Thursday, 8 September 2011

Homemade Sushi

Salmon Sushi


I must admit sometimes I buy sushi, but it's so easy to make at home. I always make more, which is relatively easy and won't cost the earth. I like to use cold smoked salmon and smoked chicken fillet or I marinade the chicken in a teriyaki style spice mix. When using chicken, I add wasabi mayonnaise which complements the chicken.

This recipe is for a lot of sushi, but you can easily halve the ingredients.

Ingredients:
- 4 cups sushi rice
- 6 cups water
- 1/2 cup rice vinegar
- 4 Tbsp caster sugar
- 1 1/2 tsp salt
- 1 packet of Nori dried seaweed sheet (10 sheets)
- Wasabi paste
- 200g (cold) smoked salmon
- 2 Avocados
- Kikkoman (table) soy sauce
- Sushi mat


Preparation:
Start by washing the rice with cold water. This can take a while, especially if you use 4 cups. If the water turns clear you've washed the rice enough. Cook the rice. I must confess I use a rice cooker which makes my life a lot easier. But if you haven't got one, please follow the instructions on the back of the pack...
A soon as the rice has cooked, let it cool for 10 minutes with the lid on top and transfer it to a big mixing bowl. Mix the rice vinegar, caster sugar and salt in a small bowl and sprinkle over the rice. Start mixing the vinegar mixture through the rice with a wooden spoon until the rice has cooled completely. If you want to do it Japanese-style, try mixing with one hand and use a Japanese hand fan in the other, fanning and mixing at the same time. This can be really tricky, well at least for me it is really tricky as my coordination is not exactly as it should be. And for some reason I end up with spooning all the rice out of the bowl instead of keeping it all in the bowl.

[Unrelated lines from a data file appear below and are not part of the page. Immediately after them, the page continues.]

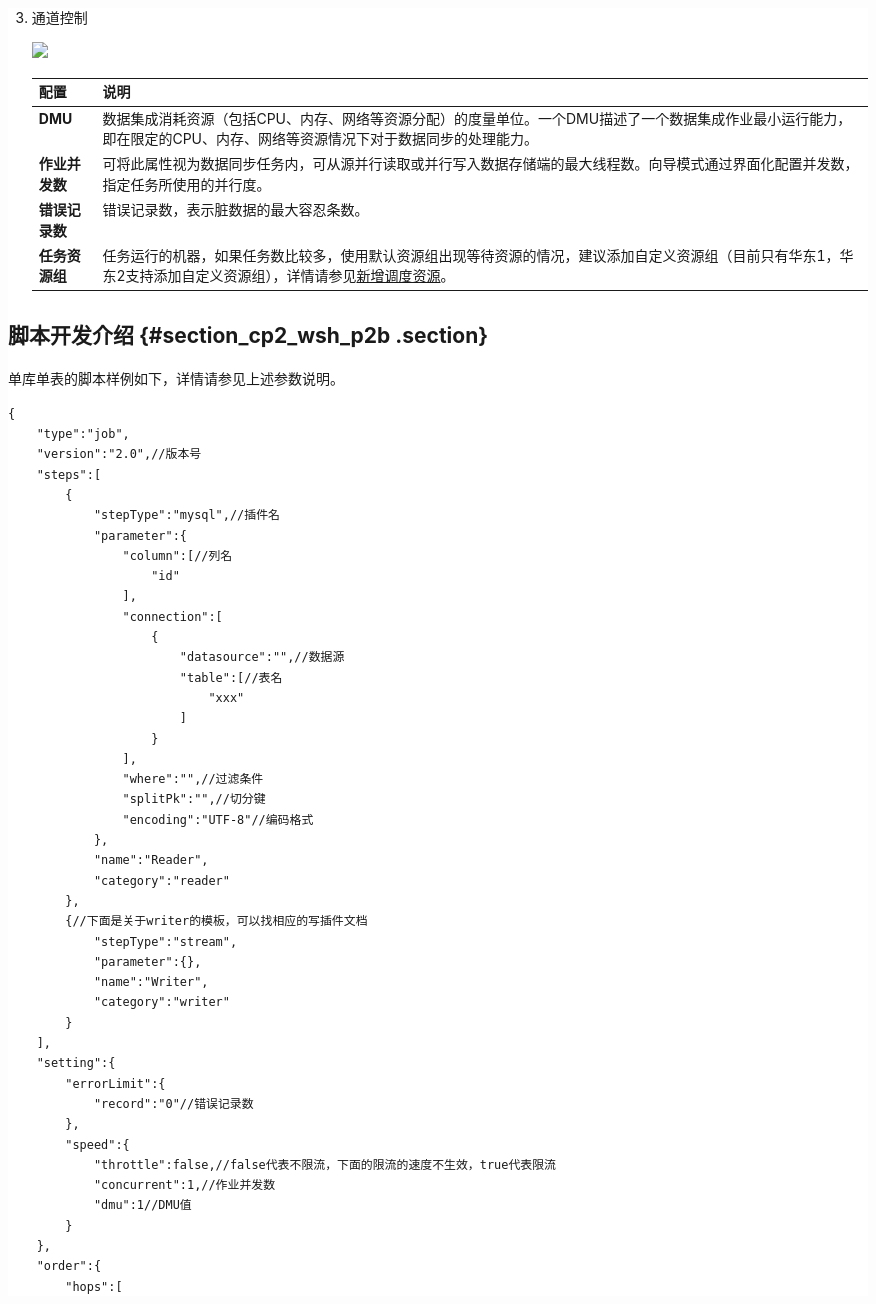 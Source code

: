 3.  通道控制

    ![](http://static-aliyun-doc.oss-cn-hangzhou.aliyuncs.com/assets/img/16221/15398487317675_zh-CN.png)

    |配置|说明|
    |:-|:-|
    |**DMU**|数据集成消耗资源（包括CPU、内存、网络等资源分配）的度量单位。一个DMU描述了一个数据集成作业最小运行能力，即在限定的CPU、内存、网络等资源情况下对于数据同步的处理能力。|
    |**作业并发数**|可将此属性视为数据同步任务内，可从源并行读取或并行写入数据存储端的最大线程数。向导模式通过界面化配置并发数，指定任务所使用的并行度。|
    |**错误记录数**|错误记录数，表示脏数据的最大容忍条数。|
    |**任务资源组**|任务运行的机器，如果任务数比较多，使用默认资源组出现等待资源的情况，建议添加自定义资源组（目前只有华东1，华东2支持添加自定义资源组），详情请参见[新增调度资源](intl.zh-CN/使用指南/数据集成/常见配置/新增调度资源.md#)。|


## 脚本开发介绍 {#section_cp2_wsh_p2b .section}

单库单表的脚本样例如下，详情请参见上述参数说明。

```
{
    "type":"job",
    "version":"2.0",//版本号
    "steps":[
        {
            "stepType":"mysql",//插件名
            "parameter":{
                "column":[//列名
                    "id"
                ],
                "connection":[
                    {
                        "datasource":"",//数据源
                        "table":[//表名
                            "xxx"
                        ]
                    }
                ],
                "where":"",//过滤条件
                "splitPk":"",//切分键
                "encoding":"UTF-8"//编码格式
            },
            "name":"Reader",
            "category":"reader"
        },
        {//下面是关于writer的模板，可以找相应的写插件文档
            "stepType":"stream",
            "parameter":{},
            "name":"Writer",
            "category":"writer"
        }
    ],
    "setting":{
        "errorLimit":{
            "record":"0"//错误记录数
        },
        "speed":{
            "throttle":false,//false代表不限流，下面的限流的速度不生效，true代表限流
            "concurrent":1,//作业并发数
            "dmu":1//DMU值
        }
    },
    "order":{
        "hops":[
```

Sushi rice stays really sticky, which is ideal when it comes to rolling but can make life hell when spooning it onto a nori sheet. Therefore, I like to use disposable kitchen gloves. I also use a big wooden chopping block to prepare the sushi as for some reason this works better than my bench top. But have a go yourself and see what works for you.



Start with your sushi mat on a flat surface. Place a sheet of Nori on the mat. Spoon rice on the nori and flatten it out with your fingers. Make sure about 2/3 of the nori sheet is covered with rice. If you cover only half of the sheet you'll end up with your filling on the side like I did the first time...

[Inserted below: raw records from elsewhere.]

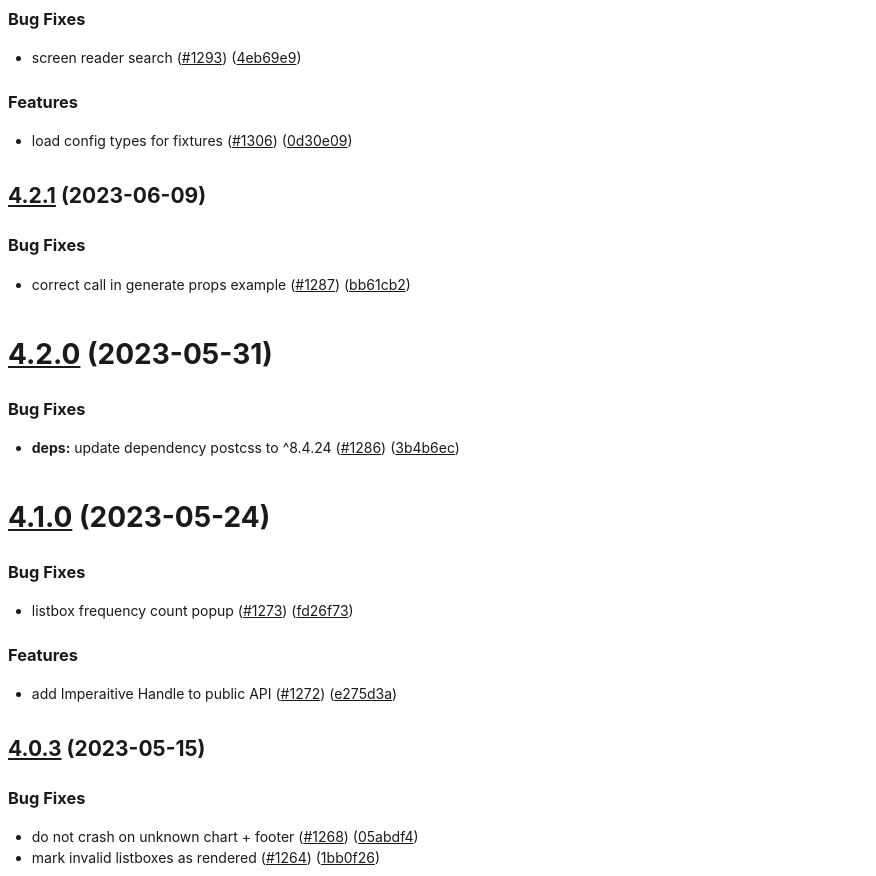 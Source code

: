 ### Bug Fixes

- screen reader search ([#1293](https://github.com/qlik-oss/nebula.js/issues/1293)) ([4eb69e9](https://github.com/qlik-oss/nebula.js/commit/4eb69e939e165da33ba3ff221e62068f241a4997))

### Features

- load config types for fixtures ([#1306](https://github.com/qlik-oss/nebula.js/issues/1306)) ([0d30e09](https://github.com/qlik-oss/nebula.js/commit/0d30e0910d37138ff3ec37717d37c9c11e99a69d))

## [4.2.1](https://github.com/qlik-oss/nebula.js/compare/v4.2.0...v4.2.1) (2023-06-09)

### Bug Fixes

- correct call in generate props example ([#1287](https://github.com/qlik-oss/nebula.js/issues/1287)) ([bb61cb2](https://github.com/qlik-oss/nebula.js/commit/bb61cb2ade833643c073157df3c8fd1bca9a7acf))

# [4.2.0](https://github.com/qlik-oss/nebula.js/compare/v4.1.0...v4.2.0) (2023-05-31)

### Bug Fixes

- **deps:** update dependency postcss to ^8.4.24 ([#1286](https://github.com/qlik-oss/nebula.js/issues/1286)) ([3b4b6ec](https://github.com/qlik-oss/nebula.js/commit/3b4b6ece98251d952eff93084bca464e2f1e531d))

# [4.1.0](https://github.com/qlik-oss/nebula.js/compare/v4.0.3...v4.1.0) (2023-05-24)

### Bug Fixes

- listbox frequency count popup ([#1273](https://github.com/qlik-oss/nebula.js/issues/1273)) ([fd26f73](https://github.com/qlik-oss/nebula.js/commit/fd26f736d20981927c043167c0ad6af6e213c94c))

### Features

- add Imperaitive Handle to public API ([#1272](https://github.com/qlik-oss/nebula.js/issues/1272)) ([e275d3a](https://github.com/qlik-oss/nebula.js/commit/e275d3aafa75411c1e31c3af8070c058fe368de0))

## [4.0.3](https://github.com/qlik-oss/nebula.js/compare/v4.0.2...v4.0.3) (2023-05-15)

### Bug Fixes

- do not crash on unknown chart + footer ([#1268](https://github.com/qlik-oss/nebula.js/issues/1268)) ([05abdf4](https://github.com/qlik-oss/nebula.js/commit/05abdf4f5560e4ff42770a69bf2c4039324890ff))
- mark invalid listboxes as rendered ([#1264](https://github.com/qlik-oss/nebula.js/issues/1264)) ([1bb0f26](https://github.com/qlik-oss/nebula.js/commit/1bb0f268a0496c7315ae29b9a5241e13e7e1e7a9))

Place some smoked salmon and avocado on top of the rice and start rolling. Take the mat with both hands and gently roll the nori sheet away from you. Don't squeeze too hard otherwise all the filling will come out.

 



The shape of the mat makes sure you'll end up with a nice round sushi instead of a square morsel.




And voila, a delicious piece of sushi all by yourself!

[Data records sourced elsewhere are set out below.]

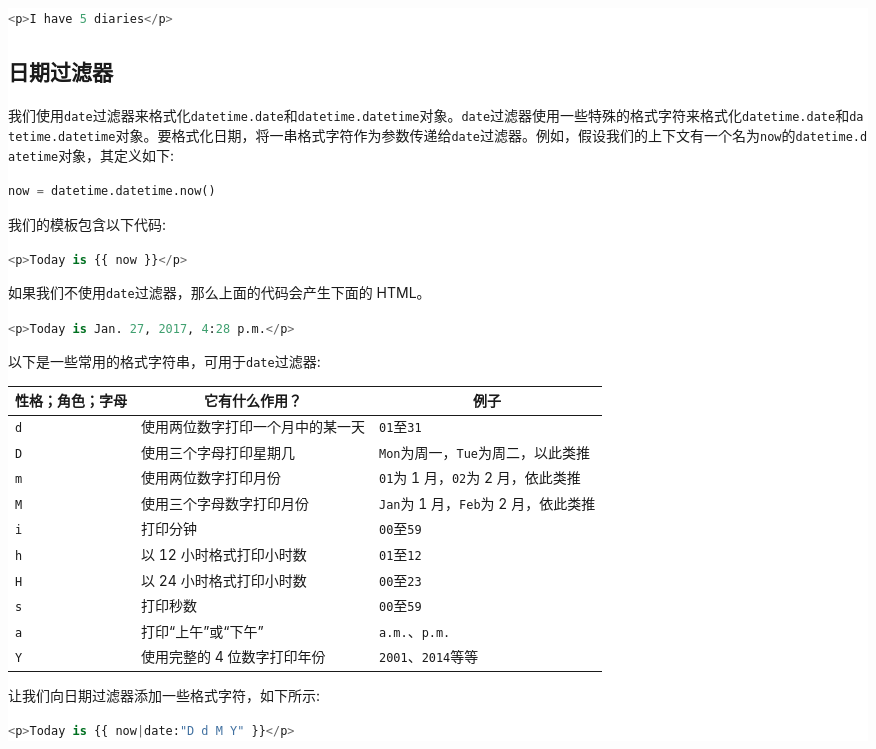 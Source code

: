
 ```py
<p>I have 5 diaries</p>

```

## 日期过滤器

我们使用`date`过滤器来格式化`datetime.date`和`datetime.datetime`对象。`date`过滤器使用一些特殊的格式字符来格式化`datetime.date`和`datetime.datetime`对象。要格式化日期，将一串格式字符作为参数传递给`date`过滤器。例如，假设我们的上下文有一个名为`now`的`datetime.datetime`对象，其定义如下:

```py
now = datetime.datetime.now()

```

我们的模板包含以下代码:

```py
<p>Today is {{ now }}</p>

```

如果我们不使用`date`过滤器，那么上面的代码会产生下面的 HTML。

```py
<p>Today is Jan. 27, 2017, 4:28 p.m.</p>

```

以下是一些常用的格式字符串，可用于`date`过滤器:

| 性格；角色；字母 | 它有什么作用？ | 例子 |
| --- | --- | --- |
| `d` | 使用两位数字打印一个月中的某一天 | `01`至`31` |
| `D` | 使用三个字母打印星期几 | `Mon`为周一，`Tue`为周二，以此类推 |
| `m` | 使用两位数字打印月份 | `01`为 1 月，`02`为 2 月，依此类推 |
| `M` | 使用三个字母数字打印月份 | `Jan`为 1 月，`Feb`为 2 月，依此类推 |
| `i` | 打印分钟 | `00`至`59` |
| `h` | 以 12 小时格式打印小时数 | `01`至`12` |
| `H` | 以 24 小时格式打印小时数 | `00`至`23` |
| `s` | 打印秒数 | `00`至`59` |
| `a` | 打印“上午”或“下午” | `a.m.`、`p.m.` |
| `Y` | 使用完整的 4 位数字打印年份 | `2001`、`2014`等等 |

让我们向日期过滤器添加一些格式字符，如下所示:

```py
<p>Today is {{ now|date:"D d M Y" }}</p>

```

Place the rolls seam side down on a platter or serving tray, cover with cling film and put in the fridge if you're not consuming them immediately. Cut in small bite size portions and place on a serving platter. Serve with a good quality soy sauce, some wasabi paste and pickled ginger to taste.


Tip: Vary the salmon with shrimps or tuna. Or for a vegetarian option use finely sliced (julienne) cucumber, carrot and avocado.